# WHAT IS REQUIRED
Every line in the data below that includes "Progression" belongs in the answer, copied as it stands.

Rendered images with source text
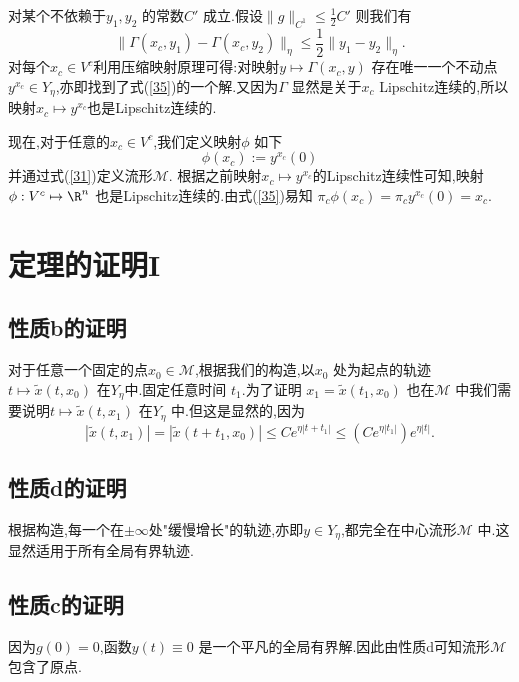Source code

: 对某个不依赖于$y_1,y_2$ 的常数$C'$ 成立.假设$\|g\|_{C^{1}}\le \frac{1}{2}C'$ 则我们有
\begin{equation}
  \|\Gamma(x_c,y_1)-\Gamma(x_c,y_2)\|_{\eta}\le \frac{1}{2}\|y_1-y_2\|_{\eta}.\label{37}
\end{equation}
对每个$x_c\in V^{c}$利用压缩映射原理可得:对映射$y\mapsto \Gamma(x_c,y)$ 存在唯一一个不动点$y^{x_c}\in Y_{\eta}$,亦即找到了式(\ref{35})的一个解.又因为$\Gamma$ 显然是关于$x_c$ Lipschitz连续的,所以映射$x_c\mapsto y^{x_c}$也是Lipschitz连续的.

现在,对于任意的$x_c\in V^{c}$,我们定义映射$\phi$ 如下
\begin{equation}
  \phi(x_c):=y^{x_c}(0)
\end{equation}
并通过式(\ref{31})定义流形$\mathcal{M}$. 根据之前映射$x_c\mapsto y^{x_c}$的Lipschitz连续性可知,映射 $\phi:V^{c}\mapsto \R^{n}$ 也是Lipschitz连续的.由式(\ref{35})易知 $\pi_c\phi(x_c)=\pi_cy^{x_c}(0)=x_c$.
\section{定理的证明I}
\subsection{性质b的证明}
对于任意一个固定的点$x_0\in \mathcal{M}$,根据我们的构造,以$x_0$ 处为起点的轨迹$t\mapsto \tilde{x}(t,x_0)$ 在$Y_\eta$中.固定任意时间 $t_1$.为了证明 $x_1=\tilde{x}(t_1,x_0)$ 也在$\mathcal{M}$ 中我们需要说明$t\mapsto \tilde{x}(t,x_1)$ 在$Y_\eta$ 中.但这是显然的,因为
\[
  \left| \tilde{x}(t,x_1) \right| =\left| \tilde{x}(t+t_1,x_0) \right| \le Ce^{\eta\left| t+t_1 \right| }\le \left( Ce^{\eta\left| t_1 \right| } \right) e^{\eta\left| t \right| }.
\] 
\subsection{性质d的证明}
根据构造,每一个在$\pm \infty$处"缓慢增长"的轨迹,亦即$y\in  Y_\eta$,都完全在中心流形$\mathcal{M}$ 中.这显然适用于所有全局有界轨迹.
\subsection{性质c的证明}
因为$g(0)=0$,函数$y(t)\equiv 0$ 是一个平凡的全局有界解.因此由性质d可知流形$\mathcal{M}$ 包含了原点.


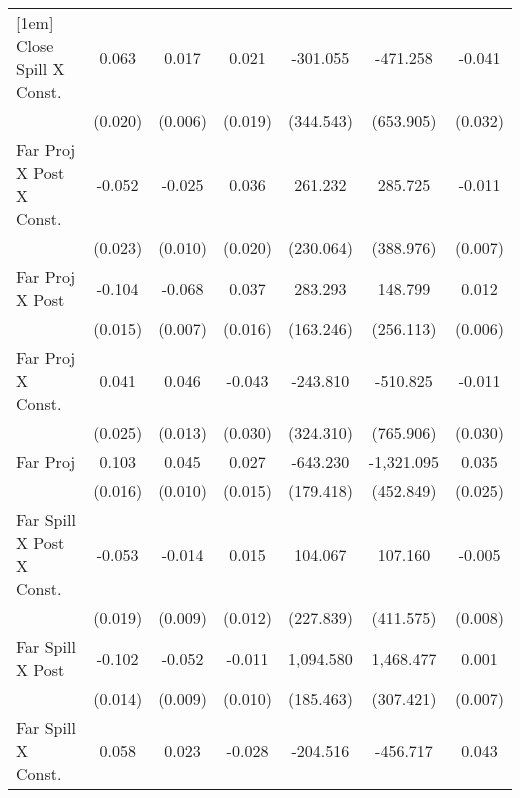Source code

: {\begin{tabular}{l*{6}{c}}
[1em]
Close Spill X Const.&    0.063\sym{***}&    0.017\sym{***}&    0.021         & -301.055         & -471.258         &   -0.041         \\
                &  (0.020)         &  (0.006)         &  (0.019)         &(344.543)         &(653.905)         &  (0.032)         \\
[1em]
Far Proj X Post X Const.&   -0.052\sym{**} &   -0.025\sym{***}&    0.036\sym{*}  &  261.232         &  285.725         &   -0.011         \\
                &  (0.023)         &  (0.010)         &  (0.020)         &(230.064)         &(388.976)         &  (0.007)         \\
[1em]
Far Proj X Post &   -0.104\sym{***}&   -0.068\sym{***}&    0.037\sym{**} &  283.293\sym{*}  &  148.799         &    0.012\sym{**} \\
                &  (0.015)         &  (0.007)         &  (0.016)         &(163.246)         &(256.113)         &  (0.006)         \\
[1em]
Far Proj X Const.&    0.041         &    0.046\sym{***}&   -0.043         & -243.810         & -510.825         &   -0.011         \\
                &  (0.025)         &  (0.013)         &  (0.030)         &(324.310)         &(765.906)         &  (0.030)         \\
[1em]
Far Proj        &    0.103\sym{***}&    0.045\sym{***}&    0.027\sym{*}  & -643.230\sym{***}&-1,321.095\sym{***}&    0.035         \\
                &  (0.016)         &  (0.010)         &  (0.015)         &(179.418)         &(452.849)         &  (0.025)         \\
[1em]
Far Spill X Post X Const.&   -0.053\sym{***}&   -0.014         &    0.015         &  104.067         &  107.160         &   -0.005         \\
                &  (0.019)         &  (0.009)         &  (0.012)         &(227.839)         &(411.575)         &  (0.008)         \\
[1em]
Far Spill X Post&   -0.102\sym{***}&   -0.052\sym{***}&   -0.011         &1,094.580\sym{***}&1,468.477\sym{***}&    0.001         \\
                &  (0.014)         &  (0.009)         &  (0.010)         &(185.463)         &(307.421)         &  (0.007)         \\
[1em]
Far Spill X Const.&    0.058\sym{***}&    0.023\sym{***}&   -0.028         & -204.516         & -456.717         &    0.043\sym{**} \\

\end{tabular}}
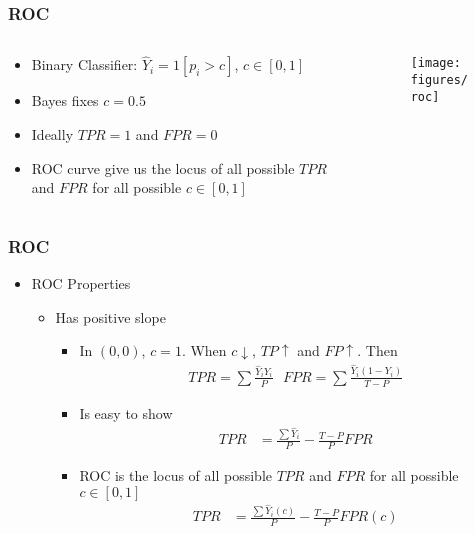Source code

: \documentclass[
  shownotes,
  xcolor={svgnames},
  hyperref={colorlinks,citecolor=DarkBlue,linkcolor=DarkRed,urlcolor=DarkBlue}
  , aspectratio=169]{beamer}
\begin{document}
\begin{frame}[fragile]
\frametitle{ROC}

\begin{columns}[T] %
\begin{column}{.52\textwidth}
  \begin{itemize}
    \item Binary Classifier: $\hat{Y}_i=1[p_i>c]$, $c\in[0,1]$
    \medskip
    \item Bayes fixes $c=0.5$
    \medskip
    \item Ideally $TPR=1$  and $FPR=0$
    \medskip
    \item ROC curve give us the locus of all possible $TPR$ and $FPR$ for all possible $c\in[0,1]$
  \end{itemize}
\end{column}  
\hfill
\begin{column}{.48\textwidth}

 \begin{figure}[H] \centering
            \captionsetup{justification=centering}
              \texttt{[image: figures/roc]}                            
 \end{figure}

\end{column}
\end{columns}

\end{frame}
\begin{frame}[fragile]
\frametitle{ROC}
\begin{itemize}
  \item ROC Properties 

  \begin{itemize}
  \item Has positive slope
  \begin{itemize}
    \item In $(0,0)$, $c=1$. When $c\downarrow$, $TP \uparrow$ and $FP\uparrow$. Then
    \begin{align}
    TPR = \sum \frac{\hat{Y}_iY_i}{P} \,\,\,\, FPR = \sum \frac{\hat{Y}_i(1-Y_i)}{T-P}
    \end{align}
    \item Is easy to show
    \begin{align}
    TPR &= \frac{\sum \hat{Y}_i}{P} - \frac{T-P}{P}FPR
    \end{align}
    \item ROC is the locus of all possible $TPR$ and $FPR$ for all possible $c\in[0,1]$ 
    \begin{align}
    TPR &= \frac{\sum \hat{Y}_i(c)}{P} - \frac{T-P}{P}FPR(c)
    \end{align}
  \end{itemize}
\end{itemize}  
\end{itemize}


\end{frame}
\end{document}
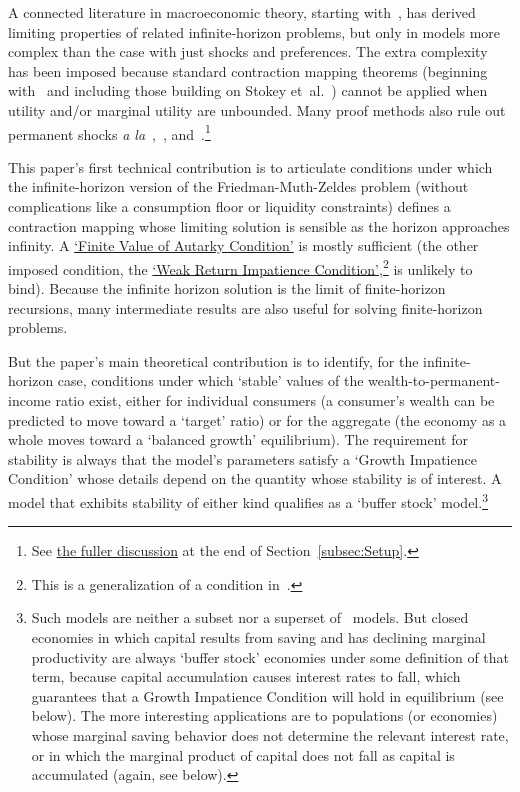 \documentclass[BufferStockTheory]{subfiles}
\begin{document}
A connected literature in macroeconomic theory, starting with~\cite{bewleyPIH}, has derived limiting properties of related infinite-horizon problems, but only in models more complex than the case with just shocks and preferences. The extra complexity has been imposed because standard contraction mapping theorems (beginning with~\cite{bellmanDynamicProgramming} and including those building on Stokey et~al.~\citeyearpar{slpMethods}) cannot be applied when utility and/or marginal utility are unbounded. Many proof methods also rule out permanent shocks \textit{a la}~\cite{friedmanATheory},~\cite{muthOptimal}, and~\cite{zeldesStochastic}.\footnote{See \hyperlink{DiffFromLit}{the fuller discussion} at the end of Section~\ref{subsec:Setup}.}

This paper's first technical contribution is to articulate conditions under which the infinite-horizon version of the Friedman-Muth-Zeldes problem (without complications like a consumption floor or liquidity constraints) defines a contraction mapping whose limiting solution is sensible as the horizon approaches infinity.  A \hyperlink{FVAC}{`Finite Value of Autarky Condition'} is mostly sufficient (the other imposed condition, the \hyperlink{WRIC}{`Weak Return Impatience Condition'},\footnote{This is a generalization of a condition in~\cite{mstIncFluct}.} is unlikely to bind).  Because the infinite horizon solution is the limit of finite-horizon recursions, many intermediate results are also useful for solving finite-horizon problems.

But the paper's main theoretical contribution is to identify, for the infinite-horizon case, conditions under which `stable' values of the wealth-to-permanent-income ratio exist, either for individual consumers (a consumer's wealth can be predicted to move toward a `target' ratio) or for the aggregate (the economy as a whole moves toward a `balanced growth' equilibrium).  The requirement for stability is always that the model's parameters satisfy a `Growth Impatience Condition' whose details depend on the quantity whose stability is of interest.  A model that exhibits stability of either kind qualifies as a `buffer stock' model.\footnote{Such models are neither a subset nor a superset of~\cite{bewleyPIH} models.  But closed economies in which capital results from saving and has declining marginal productivity are always `buffer stock' economies under some definition of that term, because capital accumulation causes interest rates to fall, which guarantees that a Growth Impatience Condition will hold in equilibrium (see below).  The more interesting applications are to populations (or economies) whose marginal saving behavior does not determine the relevant interest rate, or in which the marginal product of capital does not fall as capital is accumulated (again, see below).}
\end{document}
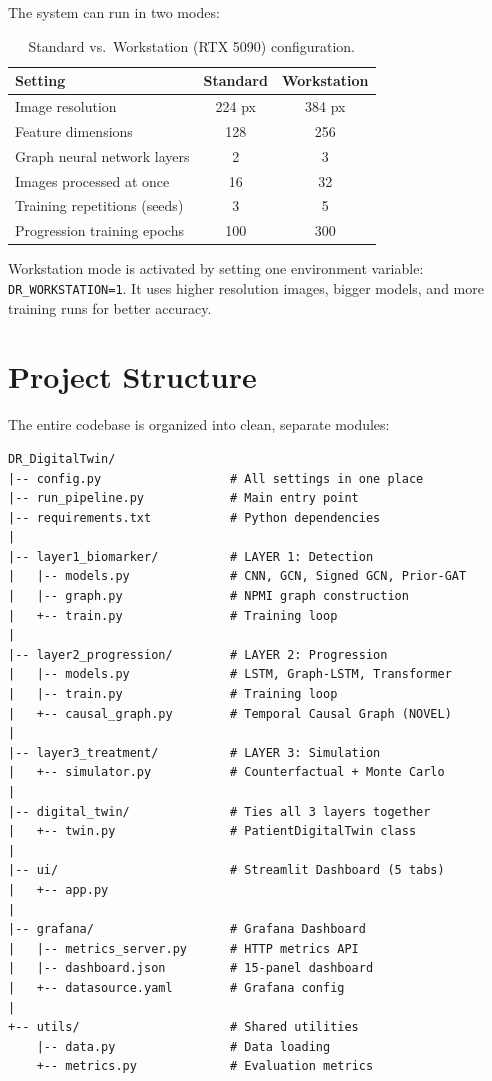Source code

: \documentclass[12pt,a4paper]{article}
\begin{document}
The system can run in two modes:

\begin{table}[H]
\centering
\caption{Standard vs.\ Workstation (RTX 5090) configuration.}
\begin{tabular}{@{}lcc@{}}
\toprule
\textbf{Setting} & \textbf{Standard} & \textbf{Workstation} \\
\midrule
Image resolution & 224 px & 384 px \\
Feature dimensions & 128 & 256 \\
Graph neural network layers & 2 & 3 \\
Images processed at once & 16 & 32 \\
Training repetitions (seeds) & 3 & 5 \\
Progression training epochs & 100 & 300 \\
\bottomrule
\end{tabular}
\end{table}

Workstation mode is activated by setting one environment variable: \texttt{DR\_WORKSTATION=1}. It uses higher resolution images, bigger models, and more training runs for better accuracy.


\section{Project Structure}

The entire codebase is organized into clean, separate modules:

\begin{lstlisting}[basicstyle=\ttfamily\footnotesize,backgroundcolor=\color{codebg}]
DR_DigitalTwin/
|-- config.py                  # All settings in one place
|-- run_pipeline.py            # Main entry point
|-- requirements.txt           # Python dependencies
|
|-- layer1_biomarker/          # LAYER 1: Detection
|   |-- models.py              # CNN, GCN, Signed GCN, Prior-GAT
|   |-- graph.py               # NPMI graph construction
|   +-- train.py               # Training loop
|
|-- layer2_progression/        # LAYER 2: Progression
|   |-- models.py              # LSTM, Graph-LSTM, Transformer
|   |-- train.py               # Training loop
|   +-- causal_graph.py        # Temporal Causal Graph (NOVEL)
|
|-- layer3_treatment/          # LAYER 3: Simulation
|   +-- simulator.py           # Counterfactual + Monte Carlo
|
|-- digital_twin/              # Ties all 3 layers together
|   +-- twin.py                # PatientDigitalTwin class
|
|-- ui/                        # Streamlit Dashboard (5 tabs)
|   +-- app.py
|
|-- grafana/                   # Grafana Dashboard
|   |-- metrics_server.py      # HTTP metrics API
|   |-- dashboard.json         # 15-panel dashboard
|   +-- datasource.yaml        # Grafana config
|
+-- utils/                     # Shared utilities
    |-- data.py                # Data loading
    +-- metrics.py             # Evaluation metrics
\end{lstlisting}
\end{document}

# REPLY TO THE EXERCISE
Progression training epochs & 100 & 300 \\
|-- layer2_progression/        # LAYER 2: Progression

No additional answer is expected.